The task
Scan the entries for the word "message" and report how many lines contain it, as a number with no other words.

[Data shown]

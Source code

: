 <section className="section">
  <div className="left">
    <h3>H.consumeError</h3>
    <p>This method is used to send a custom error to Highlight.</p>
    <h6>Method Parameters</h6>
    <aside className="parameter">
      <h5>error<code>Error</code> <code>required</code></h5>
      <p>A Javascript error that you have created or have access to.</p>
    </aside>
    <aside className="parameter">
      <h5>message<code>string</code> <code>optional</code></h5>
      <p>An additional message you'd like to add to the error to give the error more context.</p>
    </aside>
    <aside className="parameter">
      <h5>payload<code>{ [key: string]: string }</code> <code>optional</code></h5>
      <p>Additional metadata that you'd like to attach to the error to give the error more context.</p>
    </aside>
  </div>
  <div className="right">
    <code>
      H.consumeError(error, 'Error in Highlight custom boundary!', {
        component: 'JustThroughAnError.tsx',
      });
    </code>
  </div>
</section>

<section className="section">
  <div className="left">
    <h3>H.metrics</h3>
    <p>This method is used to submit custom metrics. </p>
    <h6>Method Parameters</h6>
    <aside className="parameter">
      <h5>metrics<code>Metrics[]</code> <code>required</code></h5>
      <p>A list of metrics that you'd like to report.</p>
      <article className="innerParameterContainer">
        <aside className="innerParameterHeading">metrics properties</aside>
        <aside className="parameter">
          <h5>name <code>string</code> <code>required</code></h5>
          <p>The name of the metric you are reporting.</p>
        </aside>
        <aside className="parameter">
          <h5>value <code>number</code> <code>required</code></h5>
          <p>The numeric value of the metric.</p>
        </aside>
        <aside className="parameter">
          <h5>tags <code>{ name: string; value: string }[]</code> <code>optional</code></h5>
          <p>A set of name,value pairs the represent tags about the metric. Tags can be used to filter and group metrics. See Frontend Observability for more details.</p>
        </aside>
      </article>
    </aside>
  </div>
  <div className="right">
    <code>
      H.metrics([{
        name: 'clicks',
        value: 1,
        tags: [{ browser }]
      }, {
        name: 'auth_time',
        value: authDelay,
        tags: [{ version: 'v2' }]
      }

[/Data shown]

Problem solution
2